The irony is that Ottawa has stronger authority over cross-border lines with the United States than over lines connecting two Canadian provinces. This asymmetry reflects a federalism built for a different era — one in which provinces were self-contained systems with limited interdependence. Today, it is a structural weakness.
This institutional gap contrasts sharply with the situation in the United States, where the Federal Energy Regulatory Commission (FERC) operates as a powerful central referee.
Understanding that contrast helps illuminate what Canada lacks — and what a future cooperative model might require.
HOW DOES THIS COMPARE TO FEDERAL JURISDICTION IN THE U.S.?
If the Canadian Energy Regulator’s authority over interprovincial electricity is at the modest of a spectrum, the U.S. Federal Energy Regulatory Commission (“FERC”) stands at the opposite end, FERC is the keystone of a unified federal framework for electricity transmission, wholesale markets, and reliability.
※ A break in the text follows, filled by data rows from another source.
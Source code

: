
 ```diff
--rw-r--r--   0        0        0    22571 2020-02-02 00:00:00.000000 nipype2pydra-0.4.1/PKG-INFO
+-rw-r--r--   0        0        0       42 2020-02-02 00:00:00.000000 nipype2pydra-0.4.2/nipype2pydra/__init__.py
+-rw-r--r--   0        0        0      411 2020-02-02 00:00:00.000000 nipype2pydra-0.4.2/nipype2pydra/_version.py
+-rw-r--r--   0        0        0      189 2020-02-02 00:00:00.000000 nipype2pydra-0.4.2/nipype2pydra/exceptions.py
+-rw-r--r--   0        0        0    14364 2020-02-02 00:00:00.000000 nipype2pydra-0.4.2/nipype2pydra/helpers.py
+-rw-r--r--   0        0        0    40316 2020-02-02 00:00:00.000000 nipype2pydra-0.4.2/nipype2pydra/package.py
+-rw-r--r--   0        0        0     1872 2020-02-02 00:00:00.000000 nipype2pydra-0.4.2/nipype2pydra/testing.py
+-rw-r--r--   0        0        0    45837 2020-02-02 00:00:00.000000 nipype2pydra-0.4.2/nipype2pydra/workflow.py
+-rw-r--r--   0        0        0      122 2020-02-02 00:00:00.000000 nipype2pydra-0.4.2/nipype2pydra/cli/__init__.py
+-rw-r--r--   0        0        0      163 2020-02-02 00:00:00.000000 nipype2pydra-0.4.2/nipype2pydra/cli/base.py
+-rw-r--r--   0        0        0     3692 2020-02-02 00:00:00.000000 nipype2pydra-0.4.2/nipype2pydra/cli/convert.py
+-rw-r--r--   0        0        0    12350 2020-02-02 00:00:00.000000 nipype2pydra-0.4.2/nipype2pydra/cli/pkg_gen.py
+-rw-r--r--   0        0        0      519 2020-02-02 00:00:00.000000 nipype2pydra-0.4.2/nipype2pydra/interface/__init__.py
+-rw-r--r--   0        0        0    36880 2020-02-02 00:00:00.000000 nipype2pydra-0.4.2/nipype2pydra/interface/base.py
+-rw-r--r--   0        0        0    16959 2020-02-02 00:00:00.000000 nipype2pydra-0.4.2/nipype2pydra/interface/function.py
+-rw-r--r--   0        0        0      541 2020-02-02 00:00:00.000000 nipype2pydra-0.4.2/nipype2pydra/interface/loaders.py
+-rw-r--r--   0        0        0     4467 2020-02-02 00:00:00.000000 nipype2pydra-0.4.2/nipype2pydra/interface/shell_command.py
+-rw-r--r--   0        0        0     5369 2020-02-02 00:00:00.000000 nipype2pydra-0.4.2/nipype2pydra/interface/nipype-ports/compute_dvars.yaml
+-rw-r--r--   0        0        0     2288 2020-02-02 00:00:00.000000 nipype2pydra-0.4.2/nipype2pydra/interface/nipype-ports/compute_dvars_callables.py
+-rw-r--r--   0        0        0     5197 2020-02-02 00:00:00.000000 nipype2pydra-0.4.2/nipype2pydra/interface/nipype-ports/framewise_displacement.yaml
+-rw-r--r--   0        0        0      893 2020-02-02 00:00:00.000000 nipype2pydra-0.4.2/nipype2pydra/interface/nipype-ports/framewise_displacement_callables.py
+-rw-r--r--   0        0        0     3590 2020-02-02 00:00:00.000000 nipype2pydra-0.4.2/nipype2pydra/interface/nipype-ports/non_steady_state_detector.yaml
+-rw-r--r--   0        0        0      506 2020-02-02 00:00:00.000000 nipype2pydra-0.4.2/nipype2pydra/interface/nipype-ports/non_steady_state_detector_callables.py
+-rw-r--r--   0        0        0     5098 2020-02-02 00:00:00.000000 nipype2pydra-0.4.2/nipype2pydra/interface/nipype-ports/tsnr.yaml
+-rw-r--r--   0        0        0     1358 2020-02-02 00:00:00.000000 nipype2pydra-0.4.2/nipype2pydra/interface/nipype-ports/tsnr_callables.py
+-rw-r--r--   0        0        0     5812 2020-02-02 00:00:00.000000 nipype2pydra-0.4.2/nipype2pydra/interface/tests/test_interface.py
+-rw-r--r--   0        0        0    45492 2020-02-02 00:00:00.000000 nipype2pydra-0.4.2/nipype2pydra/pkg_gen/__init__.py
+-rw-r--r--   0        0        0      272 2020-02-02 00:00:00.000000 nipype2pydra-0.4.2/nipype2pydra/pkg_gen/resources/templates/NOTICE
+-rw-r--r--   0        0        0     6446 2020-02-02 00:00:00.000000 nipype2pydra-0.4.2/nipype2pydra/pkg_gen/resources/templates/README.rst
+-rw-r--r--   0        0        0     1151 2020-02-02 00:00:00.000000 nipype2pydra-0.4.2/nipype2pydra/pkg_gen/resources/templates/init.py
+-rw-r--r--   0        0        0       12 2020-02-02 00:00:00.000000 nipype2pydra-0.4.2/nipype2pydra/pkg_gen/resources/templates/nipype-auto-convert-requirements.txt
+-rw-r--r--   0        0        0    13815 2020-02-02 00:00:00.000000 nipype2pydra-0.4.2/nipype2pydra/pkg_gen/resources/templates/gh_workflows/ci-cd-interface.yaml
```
Its evolution shows how a federal system can balance state autonomy with national coordination — something Canada has yet to achieve.
FERC’s authority over the electricity transmission system in the US[13] comes from the Federal Power Act (“FPA”) of 1935, which extended federal jurisdiction to “the transmission of electric energy in interstate commerce” and to “the sale of such energy at wholesale in interstate commerce.”The rationale was simple: electricity flows do not respect state borders, and uncoordinated regulation risked creating balkanized systems. The U.S. Constitution’s Interstate Commerce Clause gave Congress the power to regulate such trade, allowing the federal government to impose consistent rules across states.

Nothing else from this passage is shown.